▸ About this task
Output exactly the lines that run from the start of the records to the line with "3. [Spring HATEOAS", counting both ends, and skip the pictures.

---------- Entries provided

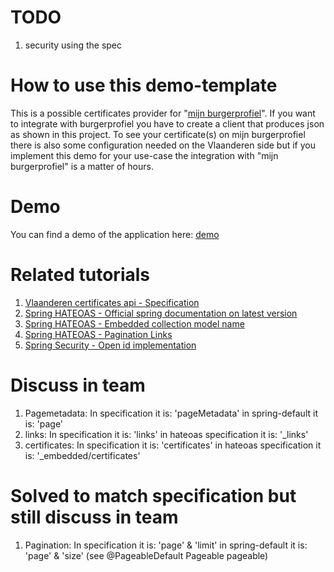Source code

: # TODO
1. security using the spec

# How to use this demo-template
This is a possible certificates provider for "[mijn burgerprofiel](https://www.vlaanderen.be/uw-overheid/mijn-burgerprofiel)". 
If you want to integrate with burgerprofiel you have to create a client that produces json as shown in this project. 
To see your certificate(s) on mijn burgerprofiel there is also some configuration needed on the Vlaanderen side but 
if you implement this demo for your use-case the integration with "mijn burgerprofiel" is a matter of hours.

# Demo
You can find a demo of the application here: [demo](http://burgerloketattestdemogroenestroomcer-env.eba-cm8dp3tp.eu-west-1.elasticbeanstalk.com/v1/certificates/83020711970)

# Related tutorials

1. [Vlaanderen certificates api - Specification](https://documentatie.burgerprofiel.vlaanderen.be/attesten/index.html#section/Certificates-API)
2. [Spring HATEOAS - Official spring documentation on latest version](https://docs.spring.io/spring-hateoas/docs/current/reference/html/)
3. [Spring HATEOAS - Embedded collection model name](https://howtodoinjava.com/spring5/hateoas/embedded-collection-name/)
4. [Spring HATEOAS - Pagination Links](https://howtodoinjava.com/spring5/hateoas/pagination-links/)
4. [Spring Security - Open id implementation](https://docs.spring.io/spring-security/site/docs/current/reference/html5/#oauth2resourceserver-jwt-jwkseturi)

# Discuss in team

1. Pagemetadata: In specification it is: 'pageMetadata' in spring-default it is: 'page'
2. links: In specification it is: 'links' in hateoas specification it is: '_links'
3. certificates: In specification it is: 'certificates' in hateoas specification it is: '_embedded/certificates'

# Solved to match specification but still discuss in team

1. Pagination: In specification it is: 'page' & 'limit' in spring-default it is: 'page' & 'size' (see @PageableDefault Pageable pageable)
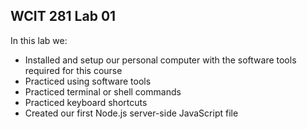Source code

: ## WCIT 281 Lab 01

In this lab we:
- Installed and setup our personal computer with the software tools required for this course
- Practiced using software tools
- Practiced terminal or shell commands
- Practiced keyboard shortcuts
- Created our first Node.js server-side JavaScript file
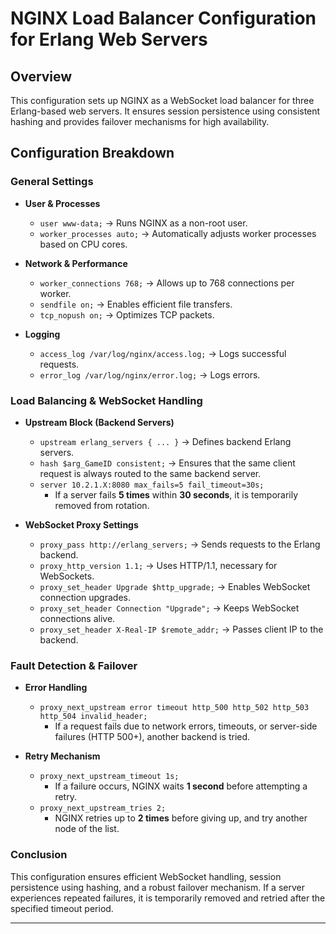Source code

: # NGINX Load Balancer Configuration for Erlang Web Servers

## Overview
This configuration sets up NGINX as a WebSocket load balancer for three Erlang-based web servers. It ensures session persistence using consistent hashing and provides failover mechanisms for high availability.

## Configuration Breakdown

### General Settings
- **User & Processes**
    - `user www-data;` → Runs NGINX as a non-root user.
    - `worker_processes auto;` → Automatically adjusts worker processes based on CPU cores.

- **Network & Performance**
    - `worker_connections 768;` → Allows up to 768 connections per worker.
    - `sendfile on;` → Enables efficient file transfers.
    - `tcp_nopush on;` → Optimizes TCP packets.

- **Logging**
    - `access_log /var/log/nginx/access.log;` → Logs successful requests.
    - `error_log /var/log/nginx/error.log;` → Logs errors.

### Load Balancing & WebSocket Handling
- **Upstream Block (Backend Servers)**
    - `upstream erlang_servers { ... }` → Defines backend Erlang servers.
    - `hash $arg_GameID consistent;` → Ensures that the same client request is always routed to the same backend server.
    - `server 10.2.1.X:8080 max_fails=5 fail_timeout=30s;`
        - If a server fails **5 times** within **30 seconds**, it is temporarily removed from rotation.

- **WebSocket Proxy Settings**
    - `proxy_pass http://erlang_servers;` → Sends requests to the Erlang backend.
    - `proxy_http_version 1.1;` → Uses HTTP/1.1, necessary for WebSockets.
    - `proxy_set_header Upgrade $http_upgrade;` → Enables WebSocket connection upgrades.
    - `proxy_set_header Connection "Upgrade";` → Keeps WebSocket connections alive.
    - `proxy_set_header X-Real-IP $remote_addr;` → Passes client IP to the backend.

### Fault Detection & Failover
- **Error Handling**
    - `proxy_next_upstream error timeout http_500 http_502 http_503 http_504 invalid_header;`
        - If a request fails due to network errors, timeouts, or server-side failures (HTTP 500+), another backend is tried.

- **Retry Mechanism**
    - `proxy_next_upstream_timeout 1s;`
        - If a failure occurs, NGINX waits **1 second** before attempting a retry.
    - `proxy_next_upstream_tries 2;`
        - NGINX retries up to **2 times** before giving up, and try another node of the list.

### Conclusion
This configuration ensures efficient WebSocket handling, session persistence using hashing, and a robust failover mechanism. If a server experiences repeated failures, it is temporarily removed and retried after the specified timeout period.

---
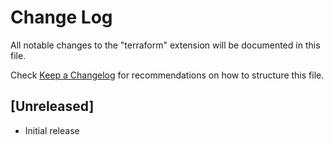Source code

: # Change Log

All notable changes to the "terraform" extension will be documented in this file.

Check [Keep a Changelog](http://keepachangelog.com/) for recommendations on how to structure this file.

## [Unreleased]

- Initial release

--------------------

▸ Expected answer
Source code

: # TODO
1. security using the spec

# How to use this demo-template
This is a possible certificates provider for "[mijn burgerprofiel](https://www.vlaanderen.be/uw-overheid/mijn-burgerprofiel)". 
If you want to integrate with burgerprofiel you have to create a client that produces json as shown in this project. 
To see your certificate(s) on mijn burgerprofiel there is also some configuration needed on the Vlaanderen side but 
if you implement this demo for your use-case the integration with "mijn burgerprofiel" is a matter of hours.

# Demo
You can find a demo of the application here: [demo](http://burgerloketattestdemogroenestroomcer-env.eba-cm8dp3tp.eu-west-1.elasticbeanstalk.com/v1/certificates/83020711970)

# Related tutorials

1. [Vlaanderen certificates api - Specification](https://documentatie.burgerprofiel.vlaanderen.be/attesten/index.html#section/Certificates-API)
2. [Spring HATEOAS - Official spring documentation on latest version](https://docs.spring.io/spring-hateoas/docs/current/reference/html/)
3. [Spring HATEOAS - Embedded collection model name](https://howtodoinjava.com/spring5/hateoas/embedded-collection-name/)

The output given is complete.